On June 29th, after alternating days of heavy
rain and high temperatures, the daily death toll climbed over 100, its highest
yet, and stayed there for several days. Gimlette made house calls, and visited
the ghats daily. He observed a society struggling to maintain its humanity.
He described the cremation ghats as ‘crowded
with sick, dying, and dead. Many unfortunate wretches were simply, when
attacked, brought to the edge of stream and there abandoned’.
The scene was gruesome. The better off could
afford to burn their dead, but ‘the bodies of the poor and low castes were
thrown into the middle of the shallow stream by hundreds, to be pulled again
piecemeal to the banks by the dogs, jackals, and vultures, who feasted on
them’.
Cooler temperatures in July gave the city a
short respite. But the disease soon roared back ‘as bad as ever’. This time it
devastated the city’s lower quarters.
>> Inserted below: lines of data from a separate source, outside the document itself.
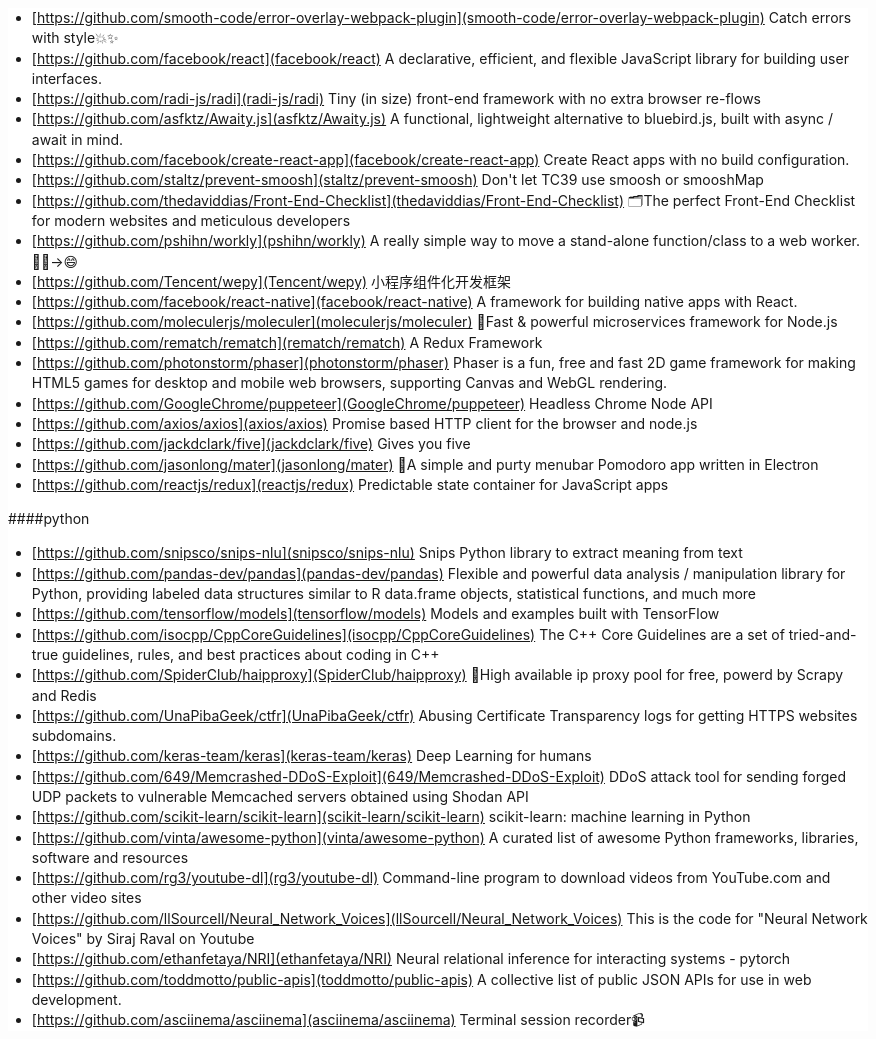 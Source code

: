 * [https://github.com/smooth-code/error-overlay-webpack-plugin](smooth-code/error-overlay-webpack-plugin) Catch errors with style💥✨
* [https://github.com/facebook/react](facebook/react) A declarative, efficient, and flexible JavaScript library for building user interfaces.
* [https://github.com/radi-js/radi](radi-js/radi) Tiny (in size) front-end framework with no extra browser re-flows
* [https://github.com/asfktz/Awaity.js](asfktz/Awaity.js) A functional, lightweight alternative to bluebird.js, built with async / await in mind.
* [https://github.com/facebook/create-react-app](facebook/create-react-app) Create React apps with no build configuration.
* [https://github.com/staltz/prevent-smoosh](staltz/prevent-smoosh) Don't let TC39 use smoosh or smooshMap
* [https://github.com/thedaviddias/Front-End-Checklist](thedaviddias/Front-End-Checklist) 🗂The perfect Front-End Checklist for modern websites and meticulous developers
* [https://github.com/pshihn/workly](pshihn/workly) A really simple way to move a stand-alone function/class to a web worker.🏋️‍♀️→😄
* [https://github.com/Tencent/wepy](Tencent/wepy) 小程序组件化开发框架
* [https://github.com/facebook/react-native](facebook/react-native) A framework for building native apps with React.
* [https://github.com/moleculerjs/moleculer](moleculerjs/moleculer) 🚀Fast &amp; powerful microservices framework for Node.js
* [https://github.com/rematch/rematch](rematch/rematch) A Redux Framework
* [https://github.com/photonstorm/phaser](photonstorm/phaser) Phaser is a fun, free and fast 2D game framework for making HTML5 games for desktop and mobile web browsers, supporting Canvas and WebGL rendering.
* [https://github.com/GoogleChrome/puppeteer](GoogleChrome/puppeteer) Headless Chrome Node API
* [https://github.com/axios/axios](axios/axios) Promise based HTTP client for the browser and node.js
* [https://github.com/jackdclark/five](jackdclark/five) Gives you five
* [https://github.com/jasonlong/mater](jasonlong/mater) 🍅A simple and purty menubar Pomodoro app written in Electron
* [https://github.com/reactjs/redux](reactjs/redux) Predictable state container for JavaScript apps

####python
* [https://github.com/snipsco/snips-nlu](snipsco/snips-nlu) Snips Python library to extract meaning from text
* [https://github.com/pandas-dev/pandas](pandas-dev/pandas) Flexible and powerful data analysis / manipulation library for Python, providing labeled data structures similar to R data.frame objects, statistical functions, and much more
* [https://github.com/tensorflow/models](tensorflow/models) Models and examples built with TensorFlow
* [https://github.com/isocpp/CppCoreGuidelines](isocpp/CppCoreGuidelines) The C++ Core Guidelines are a set of tried-and-true guidelines, rules, and best practices about coding in C++
* [https://github.com/SpiderClub/haipproxy](SpiderClub/haipproxy) 💖High available ip proxy pool for free, powerd by Scrapy and Redis
* [https://github.com/UnaPibaGeek/ctfr](UnaPibaGeek/ctfr) Abusing Certificate Transparency logs for getting HTTPS websites subdomains.
* [https://github.com/keras-team/keras](keras-team/keras) Deep Learning for humans
* [https://github.com/649/Memcrashed-DDoS-Exploit](649/Memcrashed-DDoS-Exploit) DDoS attack tool for sending forged UDP packets to vulnerable Memcached servers obtained using Shodan API
* [https://github.com/scikit-learn/scikit-learn](scikit-learn/scikit-learn) scikit-learn: machine learning in Python
* [https://github.com/vinta/awesome-python](vinta/awesome-python) A curated list of awesome Python frameworks, libraries, software and resources
* [https://github.com/rg3/youtube-dl](rg3/youtube-dl) Command-line program to download videos from YouTube.com and other video sites
* [https://github.com/llSourcell/Neural_Network_Voices](llSourcell/Neural_Network_Voices) This is the code for "Neural Network Voices" by Siraj Raval on Youtube
* [https://github.com/ethanfetaya/NRI](ethanfetaya/NRI) Neural relational inference for interacting systems - pytorch
* [https://github.com/toddmotto/public-apis](toddmotto/public-apis) A collective list of public JSON APIs for use in web development.
* [https://github.com/asciinema/asciinema](asciinema/asciinema) Terminal session recorder📹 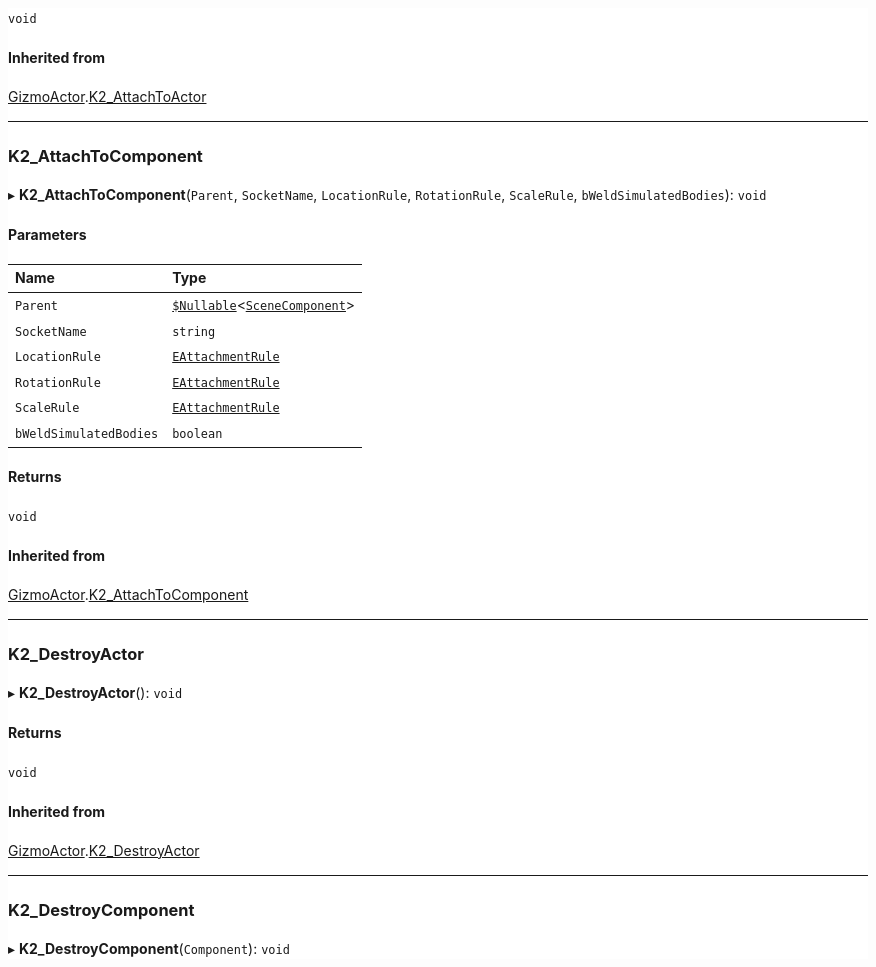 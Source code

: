 `void`

#### Inherited from

[GizmoActor](ue_ue.GizmoActor.md).[K2_AttachToActor](ue_ue.GizmoActor.md#k2_attachtoactor)

___

### K2\_AttachToComponent

▸ **K2_AttachToComponent**(`Parent`, `SocketName`, `LocationRule`, `RotationRule`, `ScaleRule`, `bWeldSimulatedBodies`): `void`

#### Parameters

| Name | Type |
| :------ | :------ |
| `Parent` | [`$Nullable`](../modules/puerts.md#$nullable)<[`SceneComponent`](ue_ue.SceneComponent.md)\> |
| `SocketName` | `string` |
| `LocationRule` | [`EAttachmentRule`](../enums/ue_ue.EAttachmentRule.md) |
| `RotationRule` | [`EAttachmentRule`](../enums/ue_ue.EAttachmentRule.md) |
| `ScaleRule` | [`EAttachmentRule`](../enums/ue_ue.EAttachmentRule.md) |
| `bWeldSimulatedBodies` | `boolean` |

#### Returns

`void`

#### Inherited from

[GizmoActor](ue_ue.GizmoActor.md).[K2_AttachToComponent](ue_ue.GizmoActor.md#k2_attachtocomponent)

___

### K2\_DestroyActor

▸ **K2_DestroyActor**(): `void`

#### Returns

`void`

#### Inherited from

[GizmoActor](ue_ue.GizmoActor.md).[K2_DestroyActor](ue_ue.GizmoActor.md#k2_destroyactor)

___

### K2\_DestroyComponent

▸ **K2_DestroyComponent**(`Component`): `void`
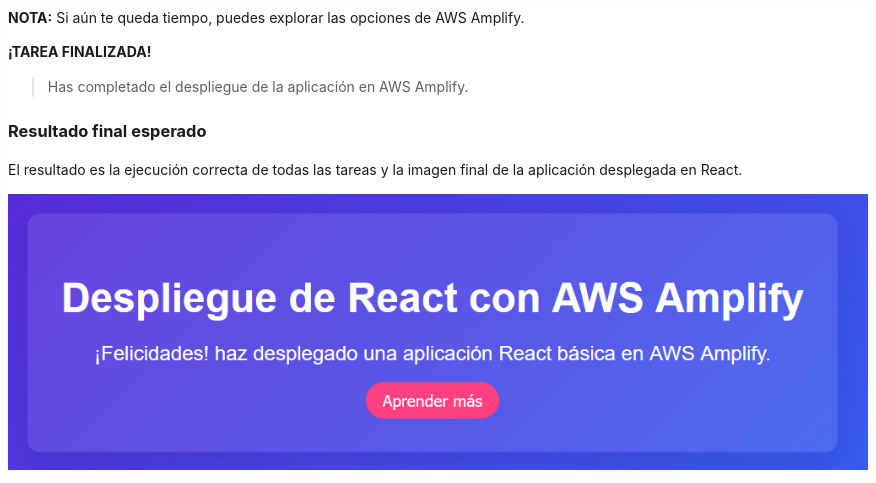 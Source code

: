 **NOTA:** Si aún te queda tiempo, puedes explorar las opciones de AWS Amplify.

**¡TAREA FINALIZADA!**

> Has completado el despliegue de la aplicación en AWS Amplify.

### Resultado final esperado

El resultado es la ejecución correcta de todas las tareas y la imagen final de la aplicación desplegada en React.

![imagen resultado](../images/m4/img33.png)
Only in August did the death rate
significantly drop, the outbreak finally coming to an end in early September.
Over 9,000 people in Kathmandu Valley had
died, the Darbar announced. Gimlette thought this estimate high, but agreed
that the loss of life ‘must have been very great’. The city’s population,
before the outbreak, was approximately 50,000.
G H Gimlette worried that poor hygiene and
government indifference would yield yet more killer epidemics. ‘The
disgustingly insanitary condition of Katmandu and other towns,’ he wrote, ‘is
quite certain to breed epidemics in future. No efforts to remedy it are in the
least likely to be made by the Durbar, nor would anything much short of burning
the city to the ground suffice. The foundations are saturated with filth, and
the air is almost thick with stenches.’